One cannot help wonder whether the number of “China books” is a lagging or leading indicator of the country’s importance in world affairs. While some of these books communicate more about the author than China, Jeremy Garlick’s Advantage China: Agent of Change in an Era of Global Disruption is more realpolitik than politics, more about what works and what doesn’t than who’s right or wrong.
Instead of engaging in values-based polemic, I hope the data-driven analysis in this book will present readers with a critical perspective contrasting China and the West’s respective approaches to global development and international affairs. The intention is to show how China’s approach is distinct from the West’s, and how this approach gives the PRC certain advantages when trying to forge a route through the complex and turbulent times in which we live.
And at just about 150 pages, it’s refreshingly short and to the point.
In brief, Garlick argues that China has its policy act together while the West doesn’t and that, as a result, China has the West on the hop, at least internationally. Garlick cuts through much of the chaff that pervades current commentary: while there is, for example, difference of opinion about how successful the Belt and Road really is, there can be little debate that it has changed the playing field in significant and unprecedented ways.
Garlick puts what he sees as the West’s current policy incoherence down to the usual suspects: hubris, complacency, policy swings resulting from democratic elections, and political fragmentation between the US and Europe (and within the EU). And he credits China’s success (although it might be better to call it relative success) to the opposite: that China’s political set-up allows it, in short, to engage in long-term planning and avoid many of the slings and arrows of public pressure.
These observations have been made before; Garlick makes them with emphasis.
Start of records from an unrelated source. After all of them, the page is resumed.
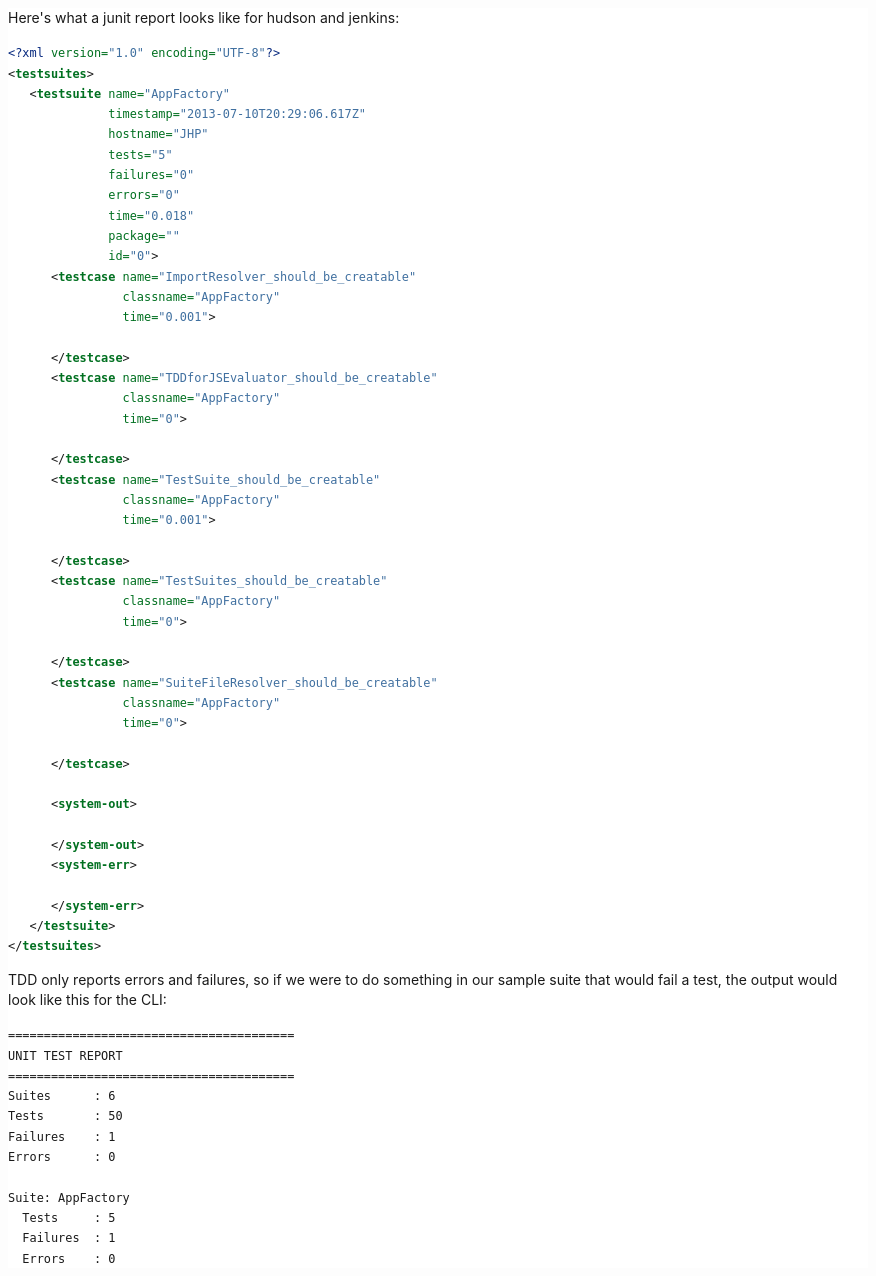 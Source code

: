 Here's what a junit report looks like for hudson and jenkins:
```xml
<?xml version="1.0" encoding="UTF-8"?>
<testsuites>
   <testsuite name="AppFactory"
              timestamp="2013-07-10T20:29:06.617Z"
              hostname="JHP"
              tests="5"
              failures="0"
              errors="0"
              time="0.018"
              package=""
              id="0">
      <testcase name="ImportResolver_should_be_creatable"
                classname="AppFactory"
                time="0.001">

      </testcase>
      <testcase name="TDDforJSEvaluator_should_be_creatable"
                classname="AppFactory"
                time="0">

      </testcase>
      <testcase name="TestSuite_should_be_creatable"
                classname="AppFactory"
                time="0.001">

      </testcase>
      <testcase name="TestSuites_should_be_creatable"
                classname="AppFactory"
                time="0">

      </testcase>
      <testcase name="SuiteFileResolver_should_be_creatable"
                classname="AppFactory"
                time="0">

      </testcase>

      <system-out>

      </system-out>
      <system-err>

      </system-err>
   </testsuite>
</testsuites>
```
TDD only reports errors and failures, so if we were to do something in our
sample suite that would fail a test, the output would look like this for the
CLI:
```
========================================
UNIT TEST REPORT
========================================
Suites      : 6
Tests       : 50
Failures    : 1
Errors      : 0

Suite: AppFactory
  Tests     : 5
  Failures  : 1
  Errors    : 0
```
And while descriptively they seem indisputable, there’s also something a bit post hoc ergo propter hoc about them. Something changed around 2000 and it wasn’t the political systems. Garlick also seems to have written the book before China’s current economic malaise, or perhaps before it became clear. It might have been safer to attribute China’s success to this point not to its system but rather to a regression to the mean; that China, given its size, would naturally be economically successful unless something got in the way.
Nevertheless, it’s hardly arguable that the United States in particular does need to get its act together, domestically and internationally, but it needs to do so regardless of China; indeed, rather than being a motivator for good policy, the current focus on China can often seem to detract from clear thinking.
Although it’s clear who Garlick intends as the audience for Advantage China, it is less clear who will be swayed by it. It’s hard to imagine policy-makers, in those countries Garlick takes to task, making a policy U-turn; indeed, while Garlick may himself eschew a values-based polemic, “values” (whether from self-interest or belief) are nevertheless how countries distinguish themselves.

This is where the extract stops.